=== Begin Enclosure ===
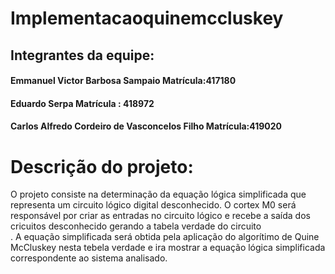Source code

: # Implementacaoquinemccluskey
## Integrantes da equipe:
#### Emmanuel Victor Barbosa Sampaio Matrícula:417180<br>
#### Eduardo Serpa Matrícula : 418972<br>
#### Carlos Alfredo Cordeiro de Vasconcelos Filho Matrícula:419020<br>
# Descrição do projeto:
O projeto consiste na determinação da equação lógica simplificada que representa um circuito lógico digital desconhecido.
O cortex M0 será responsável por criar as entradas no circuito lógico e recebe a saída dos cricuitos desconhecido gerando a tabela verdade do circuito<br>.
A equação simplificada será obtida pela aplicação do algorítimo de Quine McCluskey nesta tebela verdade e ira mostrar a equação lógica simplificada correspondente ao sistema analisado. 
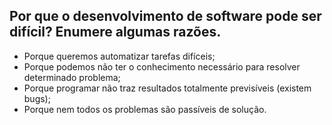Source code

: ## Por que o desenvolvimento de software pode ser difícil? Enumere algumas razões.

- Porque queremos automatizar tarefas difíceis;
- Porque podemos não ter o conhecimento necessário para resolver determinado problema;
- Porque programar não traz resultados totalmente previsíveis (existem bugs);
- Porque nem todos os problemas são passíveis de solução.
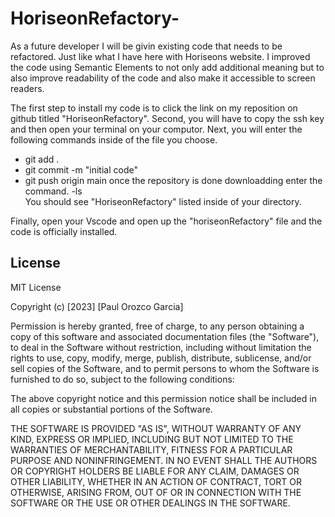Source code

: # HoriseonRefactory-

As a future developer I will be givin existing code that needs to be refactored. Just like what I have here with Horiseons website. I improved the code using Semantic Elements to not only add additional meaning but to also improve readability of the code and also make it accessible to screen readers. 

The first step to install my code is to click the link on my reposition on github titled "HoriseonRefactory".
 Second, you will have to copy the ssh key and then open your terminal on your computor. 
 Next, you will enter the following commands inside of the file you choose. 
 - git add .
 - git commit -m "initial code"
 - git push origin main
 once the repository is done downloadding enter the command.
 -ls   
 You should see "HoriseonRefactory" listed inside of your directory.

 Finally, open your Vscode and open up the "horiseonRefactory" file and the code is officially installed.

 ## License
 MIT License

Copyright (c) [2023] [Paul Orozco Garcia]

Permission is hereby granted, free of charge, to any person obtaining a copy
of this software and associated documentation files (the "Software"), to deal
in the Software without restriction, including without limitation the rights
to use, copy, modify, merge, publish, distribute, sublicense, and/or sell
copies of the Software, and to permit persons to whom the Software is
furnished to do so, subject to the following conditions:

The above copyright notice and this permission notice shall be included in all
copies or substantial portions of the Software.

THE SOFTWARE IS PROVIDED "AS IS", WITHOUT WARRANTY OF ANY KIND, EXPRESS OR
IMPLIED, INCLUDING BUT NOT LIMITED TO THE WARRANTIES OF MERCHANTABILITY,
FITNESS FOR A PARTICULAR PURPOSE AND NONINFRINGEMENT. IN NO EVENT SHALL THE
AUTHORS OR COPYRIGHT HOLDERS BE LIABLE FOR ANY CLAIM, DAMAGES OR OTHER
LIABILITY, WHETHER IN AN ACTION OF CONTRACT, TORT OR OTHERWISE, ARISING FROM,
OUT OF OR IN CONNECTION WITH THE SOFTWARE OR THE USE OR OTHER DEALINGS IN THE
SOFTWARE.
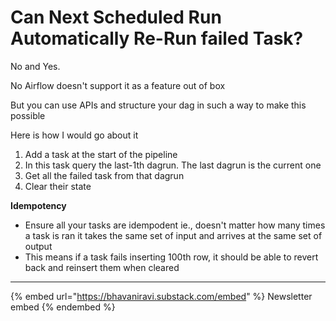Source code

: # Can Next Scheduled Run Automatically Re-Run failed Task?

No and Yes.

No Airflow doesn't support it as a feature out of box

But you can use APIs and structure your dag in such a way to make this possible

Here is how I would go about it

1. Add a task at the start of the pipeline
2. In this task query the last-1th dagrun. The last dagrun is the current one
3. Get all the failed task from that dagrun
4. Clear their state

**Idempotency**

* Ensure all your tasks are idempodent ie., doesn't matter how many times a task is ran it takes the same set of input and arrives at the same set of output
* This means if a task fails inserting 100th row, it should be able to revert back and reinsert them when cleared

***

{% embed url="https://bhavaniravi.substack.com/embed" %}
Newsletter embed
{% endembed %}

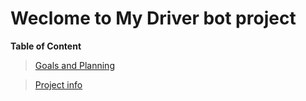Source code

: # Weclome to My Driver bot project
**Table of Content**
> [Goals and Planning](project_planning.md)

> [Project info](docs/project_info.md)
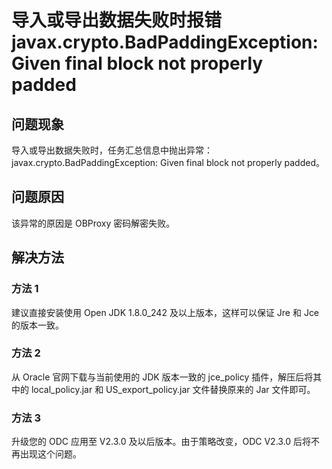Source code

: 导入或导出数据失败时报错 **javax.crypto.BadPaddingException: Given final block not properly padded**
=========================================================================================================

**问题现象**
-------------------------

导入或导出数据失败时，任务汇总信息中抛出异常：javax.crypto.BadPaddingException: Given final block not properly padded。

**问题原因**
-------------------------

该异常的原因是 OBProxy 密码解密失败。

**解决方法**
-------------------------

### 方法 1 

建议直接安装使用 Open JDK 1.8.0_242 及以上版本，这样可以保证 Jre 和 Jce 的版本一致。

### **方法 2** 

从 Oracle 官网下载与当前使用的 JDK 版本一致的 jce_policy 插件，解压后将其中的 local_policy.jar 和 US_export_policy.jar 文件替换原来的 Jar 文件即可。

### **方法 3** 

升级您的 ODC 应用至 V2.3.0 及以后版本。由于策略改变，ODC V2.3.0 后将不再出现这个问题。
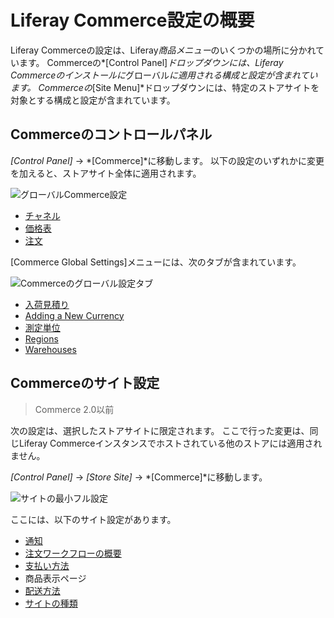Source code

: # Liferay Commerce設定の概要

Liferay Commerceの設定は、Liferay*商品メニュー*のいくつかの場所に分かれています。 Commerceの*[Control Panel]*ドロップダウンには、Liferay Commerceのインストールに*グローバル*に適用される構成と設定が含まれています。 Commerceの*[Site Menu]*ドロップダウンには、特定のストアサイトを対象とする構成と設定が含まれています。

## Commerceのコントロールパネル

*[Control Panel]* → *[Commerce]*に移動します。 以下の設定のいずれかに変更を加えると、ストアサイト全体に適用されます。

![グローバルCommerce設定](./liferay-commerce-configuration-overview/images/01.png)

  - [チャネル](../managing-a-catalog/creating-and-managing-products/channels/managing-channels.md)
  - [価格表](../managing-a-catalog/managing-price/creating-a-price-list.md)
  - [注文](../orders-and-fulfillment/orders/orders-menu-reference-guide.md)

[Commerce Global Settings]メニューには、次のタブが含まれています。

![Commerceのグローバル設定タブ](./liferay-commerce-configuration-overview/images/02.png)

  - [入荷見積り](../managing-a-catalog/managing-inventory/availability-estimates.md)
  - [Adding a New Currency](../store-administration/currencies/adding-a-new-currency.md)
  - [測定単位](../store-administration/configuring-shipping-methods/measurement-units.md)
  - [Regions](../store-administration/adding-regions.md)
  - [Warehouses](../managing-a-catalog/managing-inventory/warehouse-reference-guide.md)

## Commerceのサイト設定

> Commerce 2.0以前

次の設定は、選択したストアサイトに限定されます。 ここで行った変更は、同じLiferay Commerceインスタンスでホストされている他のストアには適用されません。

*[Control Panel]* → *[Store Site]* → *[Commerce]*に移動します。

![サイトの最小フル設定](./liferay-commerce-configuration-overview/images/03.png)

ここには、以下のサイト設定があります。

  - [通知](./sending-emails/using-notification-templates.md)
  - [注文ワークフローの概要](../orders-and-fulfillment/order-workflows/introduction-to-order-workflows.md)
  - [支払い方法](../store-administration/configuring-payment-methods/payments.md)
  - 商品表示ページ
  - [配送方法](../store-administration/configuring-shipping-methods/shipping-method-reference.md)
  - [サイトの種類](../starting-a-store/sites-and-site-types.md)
=== End Enclosure ===
WORK ITEM:
Without including any pictures, reproduce the data exactly.

SOLUTION FOR THIS PROBLEM:
Source code

: # Implementacaoquinemccluskey
## Integrantes da equipe:
#### Emmanuel Victor Barbosa Sampaio Matrícula:417180<br>
#### Eduardo Serpa Matrícula : 418972<br>
#### Carlos Alfredo Cordeiro de Vasconcelos Filho Matrícula:419020<br>
# Descrição do projeto:
O projeto consiste na determinação da equação lógica simplificada que representa um circuito lógico digital desconhecido.
O cortex M0 será responsável por criar as entradas no circuito lógico e recebe a saída dos cricuitos desconhecido gerando a tabela verdade do circuito<br>.
A equação simplificada será obtida pela aplicação do algorítimo de Quine McCluskey nesta tebela verdade e ira mostrar a equação lógica simplificada correspondente ao sistema analisado. 
Source code

: ## Por que o desenvolvimento de software pode ser difícil? Enumere algumas razões.

- Porque queremos automatizar tarefas difíceis;
- Porque podemos não ter o conhecimento necessário para resolver determinado problema;
- Porque programar não traz resultados totalmente previsíveis (existem bugs);
- Porque nem todos os problemas são passíveis de solução.
Source code

: # HoriseonRefactory-

As a future developer I will be givin existing code that needs to be refactored. Just like what I have here with Horiseons website. I improved the code using Semantic Elements to not only add additional meaning but to also improve readability of the code and also make it accessible to screen readers. 

The first step to install my code is to click the link on my reposition on github titled "HoriseonRefactory".
 Second, you will have to copy the ssh key and then open your terminal on your computor. 
 Next, you will enter the following commands inside of the file you choose. 
 - git add .
 - git commit -m "initial code"
 - git push origin main
 once the repository is done downloadding enter the command.
 -ls   
 You should see "HoriseonRefactory" listed inside of your directory.

 Finally, open your Vscode and open up the "horiseonRefactory" file and the code is officially installed.

 ## License
 MIT License

Copyright (c) [2023] [Paul Orozco Garcia]

Permission is hereby granted, free of charge, to any person obtaining a copy
of this software and associated documentation files (the "Software"), to deal
in the Software without restriction, including without limitation the rights
to use, copy, modify, merge, publish, distribute, sublicense, and/or sell
copies of the Software, and to permit persons to whom the Software is
furnished to do so, subject to the following conditions:

The above copyright notice and this permission notice shall be included in all
copies or substantial portions of the Software.

THE SOFTWARE IS PROVIDED "AS IS", WITHOUT WARRANTY OF ANY KIND, EXPRESS OR
IMPLIED, INCLUDING BUT NOT LIMITED TO THE WARRANTIES OF MERCHANTABILITY,
FITNESS FOR A PARTICULAR PURPOSE AND NONINFRINGEMENT. IN NO EVENT SHALL THE
AUTHORS OR COPYRIGHT HOLDERS BE LIABLE FOR ANY CLAIM, DAMAGES OR OTHER
LIABILITY, WHETHER IN AN ACTION OF CONTRACT, TORT OR OTHERWISE, ARISING FROM,
OUT OF OR IN CONNECTION WITH THE SOFTWARE OR THE USE OR OTHER DEALINGS IN THE
SOFTWARE.
Source code

: # Can Next Scheduled Run Automatically Re-Run failed Task?

No and Yes.

No Airflow doesn't support it as a feature out of box

But you can use APIs and structure your dag in such a way to make this possible

Here is how I would go about it

1. Add a task at the start of the pipeline
2. In this task query the last-1th dagrun. The last dagrun is the current one
3. Get all the failed task from that dagrun
4. Clear their state

**Idempotency**

* Ensure all your tasks are idempodent ie., doesn't matter how many times a task is ran it takes the same set of input and arrives at the same set of output
* This means if a task fails inserting 100th row, it should be able to revert back and reinsert them when cleared

***

{% embed url="https://bhavaniravi.substack.com/embed" %}
Newsletter embed
{% endembed %}

Source code

: # Weclome to My Driver bot project
**Table of Content**
> [Goals and Planning](project_planning.md)

> [Project info](docs/project_info.md)
Source code

: 导入或导出数据失败时报错 **javax.crypto.BadPaddingException: Given final block not properly padded**
=========================================================================================================

**问题现象**
-------------------------

导入或导出数据失败时，任务汇总信息中抛出异常：javax.crypto.BadPaddingException: Given final block not properly padded。

**问题原因**
-------------------------

该异常的原因是 OBProxy 密码解密失败。

**解决方法**
-------------------------

### 方法 1 

建议直接安装使用 Open JDK 1.8.0_242 及以上版本，这样可以保证 Jre 和 Jce 的版本一致。

### **方法 2** 

从 Oracle 官网下载与当前使用的 JDK 版本一致的 jce_policy 插件，解压后将其中的 local_policy.jar 和 US_export_policy.jar 文件替换原来的 Jar 文件即可。

### **方法 3** 

升级您的 ODC 应用至 V2.3.0 及以后版本。由于策略改变，ODC V2.3.0 后将不再出现这个问题。
Source code

: # Liferay Commerce設定の概要

Liferay Commerceの設定は、Liferay*商品メニュー*のいくつかの場所に分かれています。 Commerceの*[Control Panel]*ドロップダウンには、Liferay Commerceのインストールに*グローバル*に適用される構成と設定が含まれています。 Commerceの*[Site Menu]*ドロップダウンには、特定のストアサイトを対象とする構成と設定が含まれています。

## Commerceのコントロールパネル

*[Control Panel]* → *[Commerce]*に移動します。 以下の設定のいずれかに変更を加えると、ストアサイト全体に適用されます。

![グローバルCommerce設定](./liferay-commerce-configuration-overview/images/01.png)

  - [チャネル](../managing-a-catalog/creating-and-managing-products/channels/managing-channels.md)
  - [価格表](../managing-a-catalog/managing-price/creating-a-price-list.md)
  - [注文](../orders-and-fulfillment/orders/orders-menu-reference-guide.md)

[Commerce Global Settings]メニューには、次のタブが含まれています。

![Commerceのグローバル設定タブ](./liferay-commerce-configuration-overview/images/02.png)

  - [入荷見積り](../managing-a-catalog/managing-inventory/availability-estimates.md)
  - [Adding a New Currency](../store-administration/currencies/adding-a-new-currency.md)
  - [測定単位](../store-administration/configuring-shipping-methods/measurement-units.md)
  - [Regions](../store-administration/adding-regions.md)
  - [Warehouses](../managing-a-catalog/managing-inventory/warehouse-reference-guide.md)

## Commerceのサイト設定

> Commerce 2.0以前

次の設定は、選択したストアサイトに限定されます。 ここで行った変更は、同じLiferay Commerceインスタンスでホストされている他のストアには適用されません。

*[Control Panel]* → *[Store Site]* → *[Commerce]*に移動します。

![サイトの最小フル設定](./liferay-commerce-configuration-overview/images/03.png)

ここには、以下のサイト設定があります。

  - [通知](./sending-emails/using-notification-templates.md)
  - [注文ワークフローの概要](../orders-and-fulfillment/order-workflows/introduction-to-order-workflows.md)
  - [支払い方法](../store-administration/configuring-payment-methods/payments.md)
  - 商品表示ページ
  - [配送方法](../store-administration/configuring-shipping-methods/shipping-method-reference.md)
  - [サイトの種類](../starting-a-store/sites-and-site-types.md)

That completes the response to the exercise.